> _WORK REQUEST_
Count the lines of data below that include "more". Provide only the number.

> _ENTRIES PROVIDED_
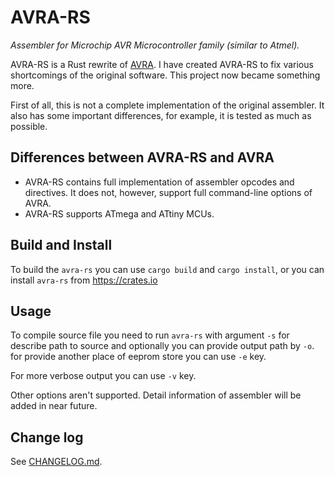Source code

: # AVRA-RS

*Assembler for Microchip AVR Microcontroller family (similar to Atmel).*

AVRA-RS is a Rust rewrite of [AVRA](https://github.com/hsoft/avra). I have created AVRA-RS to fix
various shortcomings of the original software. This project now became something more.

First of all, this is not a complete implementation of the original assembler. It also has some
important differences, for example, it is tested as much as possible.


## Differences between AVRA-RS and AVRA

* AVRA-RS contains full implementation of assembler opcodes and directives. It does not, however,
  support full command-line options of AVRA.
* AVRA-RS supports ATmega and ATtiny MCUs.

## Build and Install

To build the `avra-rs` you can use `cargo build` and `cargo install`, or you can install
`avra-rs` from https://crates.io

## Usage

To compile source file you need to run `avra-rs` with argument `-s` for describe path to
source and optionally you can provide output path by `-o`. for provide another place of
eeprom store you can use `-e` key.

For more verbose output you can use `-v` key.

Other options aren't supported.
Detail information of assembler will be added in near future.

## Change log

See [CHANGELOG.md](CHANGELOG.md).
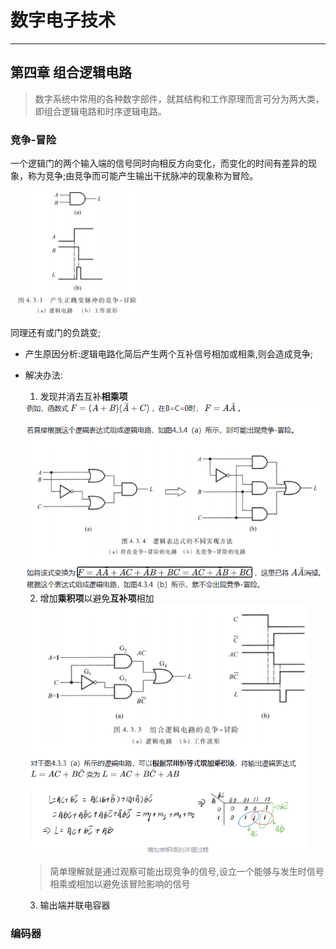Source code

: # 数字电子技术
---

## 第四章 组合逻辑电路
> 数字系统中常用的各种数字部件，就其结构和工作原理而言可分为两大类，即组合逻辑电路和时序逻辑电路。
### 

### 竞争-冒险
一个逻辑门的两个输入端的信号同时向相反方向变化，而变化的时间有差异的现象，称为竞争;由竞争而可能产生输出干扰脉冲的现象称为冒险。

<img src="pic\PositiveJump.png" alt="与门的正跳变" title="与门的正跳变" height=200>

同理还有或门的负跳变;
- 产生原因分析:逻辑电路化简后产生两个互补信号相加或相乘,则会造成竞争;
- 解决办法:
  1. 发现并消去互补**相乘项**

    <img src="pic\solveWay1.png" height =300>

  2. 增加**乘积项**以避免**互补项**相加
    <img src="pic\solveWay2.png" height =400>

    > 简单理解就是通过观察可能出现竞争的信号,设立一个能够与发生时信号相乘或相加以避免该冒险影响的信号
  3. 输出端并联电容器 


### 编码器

...

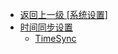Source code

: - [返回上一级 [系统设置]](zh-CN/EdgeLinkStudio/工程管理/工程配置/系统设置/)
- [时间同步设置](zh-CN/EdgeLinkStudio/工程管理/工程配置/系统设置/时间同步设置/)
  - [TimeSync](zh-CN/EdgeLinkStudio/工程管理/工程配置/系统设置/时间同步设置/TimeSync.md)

> _REPLY_
2